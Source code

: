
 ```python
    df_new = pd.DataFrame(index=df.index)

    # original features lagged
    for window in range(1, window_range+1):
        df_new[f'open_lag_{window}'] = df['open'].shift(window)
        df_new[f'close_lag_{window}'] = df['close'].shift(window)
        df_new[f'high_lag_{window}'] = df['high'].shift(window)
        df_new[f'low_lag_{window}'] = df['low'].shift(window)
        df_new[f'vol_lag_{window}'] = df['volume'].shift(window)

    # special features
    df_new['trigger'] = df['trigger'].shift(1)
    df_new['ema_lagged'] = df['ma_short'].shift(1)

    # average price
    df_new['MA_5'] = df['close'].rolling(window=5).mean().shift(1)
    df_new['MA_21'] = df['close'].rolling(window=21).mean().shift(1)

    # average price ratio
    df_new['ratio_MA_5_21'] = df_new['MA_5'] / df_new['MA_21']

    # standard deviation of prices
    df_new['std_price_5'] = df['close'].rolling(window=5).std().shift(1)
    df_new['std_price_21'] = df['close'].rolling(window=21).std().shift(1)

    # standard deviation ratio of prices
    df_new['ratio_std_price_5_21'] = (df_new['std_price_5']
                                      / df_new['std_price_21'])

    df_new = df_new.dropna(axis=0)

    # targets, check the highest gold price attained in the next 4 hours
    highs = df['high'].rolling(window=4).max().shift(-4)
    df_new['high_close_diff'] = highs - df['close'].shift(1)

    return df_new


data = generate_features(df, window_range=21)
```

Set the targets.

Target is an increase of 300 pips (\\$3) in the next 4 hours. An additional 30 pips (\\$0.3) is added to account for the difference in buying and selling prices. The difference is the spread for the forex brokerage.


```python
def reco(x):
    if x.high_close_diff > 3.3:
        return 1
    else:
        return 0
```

• [ACTIVITY]: Line by line, output the records exactly as given.

• [EXERCISE RESPONSE]:
Source code

:
 ```python
    df_new = pd.DataFrame(index=df.index)

    # original features lagged
    for window in range(1, window_range+1):
        df_new[f'open_lag_{window}'] = df['open'].shift(window)
        df_new[f'close_lag_{window}'] = df['close'].shift(window)
        df_new[f'high_lag_{window}'] = df['high'].shift(window)
        df_new[f'low_lag_{window}'] = df['low'].shift(window)
        df_new[f'vol_lag_{window}'] = df['volume'].shift(window)

    # special features
    df_new['trigger'] = df['trigger'].shift(1)
    df_new['ema_lagged'] = df['ma_short'].shift(1)

    # average price
    df_new['MA_5'] = df['close'].rolling(window=5).mean().shift(1)
    df_new['MA_21'] = df['close'].rolling(window=21).mean().shift(1)

    # average price ratio
    df_new['ratio_MA_5_21'] = df_new['MA_5'] / df_new['MA_21']

    # standard deviation of prices
    df_new['std_price_5'] = df['close'].rolling(window=5).std().shift(1)
    df_new['std_price_21'] = df['close'].rolling(window=21).std().shift(1)

    # standard deviation ratio of prices
    df_new['ratio_std_price_5_21'] = (df_new['std_price_5']
                                      / df_new['std_price_21'])

    df_new = df_new.dropna(axis=0)

    # targets, check the highest gold price attained in the next 4 hours
    highs = df['high'].rolling(window=4).max().shift(-4)
    df_new['high_close_diff'] = highs - df['close'].shift(1)

    return df_new


data = generate_features(df, window_range=21)
```

Set the targets.

Target is an increase of 300 pips (\\$3) in the next 4 hours. An additional 30 pips (\\$0.3) is added to account for the difference in buying and selling prices. The difference is the spread for the forex brokerage.


```python
def reco(x):
    if x.high_close_diff > 3.3:
        return 1
    else:
        return 0
```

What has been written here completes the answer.